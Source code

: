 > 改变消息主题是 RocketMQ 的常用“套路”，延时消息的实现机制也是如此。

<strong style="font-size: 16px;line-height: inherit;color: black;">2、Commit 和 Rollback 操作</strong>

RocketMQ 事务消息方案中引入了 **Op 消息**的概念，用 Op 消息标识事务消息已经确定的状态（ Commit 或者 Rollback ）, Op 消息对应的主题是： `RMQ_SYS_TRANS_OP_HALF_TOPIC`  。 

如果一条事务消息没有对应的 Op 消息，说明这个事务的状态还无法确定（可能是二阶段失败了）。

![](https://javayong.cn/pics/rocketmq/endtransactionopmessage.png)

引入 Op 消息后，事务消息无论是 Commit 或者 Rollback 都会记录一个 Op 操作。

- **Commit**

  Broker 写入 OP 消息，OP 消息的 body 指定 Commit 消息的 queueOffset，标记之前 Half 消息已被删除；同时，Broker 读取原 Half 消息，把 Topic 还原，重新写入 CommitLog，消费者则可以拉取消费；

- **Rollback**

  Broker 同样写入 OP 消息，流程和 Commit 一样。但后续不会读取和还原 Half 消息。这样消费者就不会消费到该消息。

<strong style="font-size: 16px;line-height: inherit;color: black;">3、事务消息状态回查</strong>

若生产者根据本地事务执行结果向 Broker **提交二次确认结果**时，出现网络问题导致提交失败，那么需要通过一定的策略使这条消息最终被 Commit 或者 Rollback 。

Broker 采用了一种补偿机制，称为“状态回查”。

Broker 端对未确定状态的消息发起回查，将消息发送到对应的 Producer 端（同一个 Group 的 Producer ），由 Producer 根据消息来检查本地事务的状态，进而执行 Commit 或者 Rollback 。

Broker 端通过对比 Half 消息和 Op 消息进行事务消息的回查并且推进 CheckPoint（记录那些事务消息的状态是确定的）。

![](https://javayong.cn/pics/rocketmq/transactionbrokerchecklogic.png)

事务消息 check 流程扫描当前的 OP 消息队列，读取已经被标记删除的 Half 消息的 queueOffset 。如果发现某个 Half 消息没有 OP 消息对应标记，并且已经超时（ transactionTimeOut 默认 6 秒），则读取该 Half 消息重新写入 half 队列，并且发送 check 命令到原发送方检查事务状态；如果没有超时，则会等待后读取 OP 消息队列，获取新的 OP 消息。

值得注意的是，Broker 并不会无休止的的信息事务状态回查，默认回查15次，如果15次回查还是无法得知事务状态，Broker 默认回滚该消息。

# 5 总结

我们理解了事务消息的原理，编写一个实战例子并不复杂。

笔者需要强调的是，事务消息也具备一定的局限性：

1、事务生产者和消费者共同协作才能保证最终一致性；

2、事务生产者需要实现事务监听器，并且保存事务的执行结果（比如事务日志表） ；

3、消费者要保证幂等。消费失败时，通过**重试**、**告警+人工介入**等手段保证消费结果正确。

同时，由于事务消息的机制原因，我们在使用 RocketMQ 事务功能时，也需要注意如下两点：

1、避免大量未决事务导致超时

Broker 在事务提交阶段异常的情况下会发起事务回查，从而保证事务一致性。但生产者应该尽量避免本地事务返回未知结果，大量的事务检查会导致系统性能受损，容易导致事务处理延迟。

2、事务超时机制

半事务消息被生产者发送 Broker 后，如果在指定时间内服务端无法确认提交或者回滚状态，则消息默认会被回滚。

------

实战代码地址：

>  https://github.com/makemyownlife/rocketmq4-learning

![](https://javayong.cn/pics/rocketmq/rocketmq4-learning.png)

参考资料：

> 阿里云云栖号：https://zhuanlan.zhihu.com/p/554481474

TASK BRIEF: Reproduce the records in full, exactly as written.

RESPONSE TO THE TASK:
Source code

: > 改变消息主题是 RocketMQ 的常用“套路”，延时消息的实现机制也是如此。

<strong style="font-size: 16px;line-height: inherit;color: black;">2、Commit 和 Rollback 操作</strong>

RocketMQ 事务消息方案中引入了 **Op 消息**的概念，用 Op 消息标识事务消息已经确定的状态（ Commit 或者 Rollback ）, Op 消息对应的主题是： `RMQ_SYS_TRANS_OP_HALF_TOPIC`  。 

如果一条事务消息没有对应的 Op 消息，说明这个事务的状态还无法确定（可能是二阶段失败了）。

![](https://javayong.cn/pics/rocketmq/endtransactionopmessage.png)

引入 Op 消息后，事务消息无论是 Commit 或者 Rollback 都会记录一个 Op 操作。

- **Commit**

  Broker 写入 OP 消息，OP 消息的 body 指定 Commit 消息的 queueOffset，标记之前 Half 消息已被删除；同时，Broker 读取原 Half 消息，把 Topic 还原，重新写入 CommitLog，消费者则可以拉取消费；

- **Rollback**

  Broker 同样写入 OP 消息，流程和 Commit 一样。但后续不会读取和还原 Half 消息。这样消费者就不会消费到该消息。

<strong style="font-size: 16px;line-height: inherit;color: black;">3、事务消息状态回查</strong>

若生产者根据本地事务执行结果向 Broker **提交二次确认结果**时，出现网络问题导致提交失败，那么需要通过一定的策略使这条消息最终被 Commit 或者 Rollback 。

Broker 采用了一种补偿机制，称为“状态回查”。

Broker 端对未确定状态的消息发起回查，将消息发送到对应的 Producer 端（同一个 Group 的 Producer ），由 Producer 根据消息来检查本地事务的状态，进而执行 Commit 或者 Rollback 。

Broker 端通过对比 Half 消息和 Op 消息进行事务消息的回查并且推进 CheckPoint（记录那些事务消息的状态是确定的）。

![](https://javayong.cn/pics/rocketmq/transactionbrokerchecklogic.png)

事务消息 check 流程扫描当前的 OP 消息队列，读取已经被标记删除的 Half 消息的 queueOffset 。如果发现某个 Half 消息没有 OP 消息对应标记，并且已经超时（ transactionTimeOut 默认 6 秒），则读取该 Half 消息重新写入 half 队列，并且发送 check 命令到原发送方检查事务状态；如果没有超时，则会等待后读取 OP 消息队列，获取新的 OP 消息。

值得注意的是，Broker 并不会无休止的的信息事务状态回查，默认回查15次，如果15次回查还是无法得知事务状态，Broker 默认回滚该消息。

# 5 总结

我们理解了事务消息的原理，编写一个实战例子并不复杂。

笔者需要强调的是，事务消息也具备一定的局限性：

1、事务生产者和消费者共同协作才能保证最终一致性；

2、事务生产者需要实现事务监听器，并且保存事务的执行结果（比如事务日志表） ；

3、消费者要保证幂等。消费失败时，通过**重试**、**告警+人工介入**等手段保证消费结果正确。

同时，由于事务消息的机制原因，我们在使用 RocketMQ 事务功能时，也需要注意如下两点：

1、避免大量未决事务导致超时

Broker 在事务提交阶段异常的情况下会发起事务回查，从而保证事务一致性。但生产者应该尽量避免本地事务返回未知结果，大量的事务检查会导致系统性能受损，容易导致事务处理延迟。

2、事务超时机制

半事务消息被生产者发送 Broker 后，如果在指定时间内服务端无法确认提交或者回滚状态，则消息默认会被回滚。

------

实战代码地址：

>  https://github.com/makemyownlife/rocketmq4-learning

![](https://javayong.cn/pics/rocketmq/rocketmq4-learning.png)

参考资料：

> 阿里云云栖号：https://zhuanlan.zhihu.com/p/554481474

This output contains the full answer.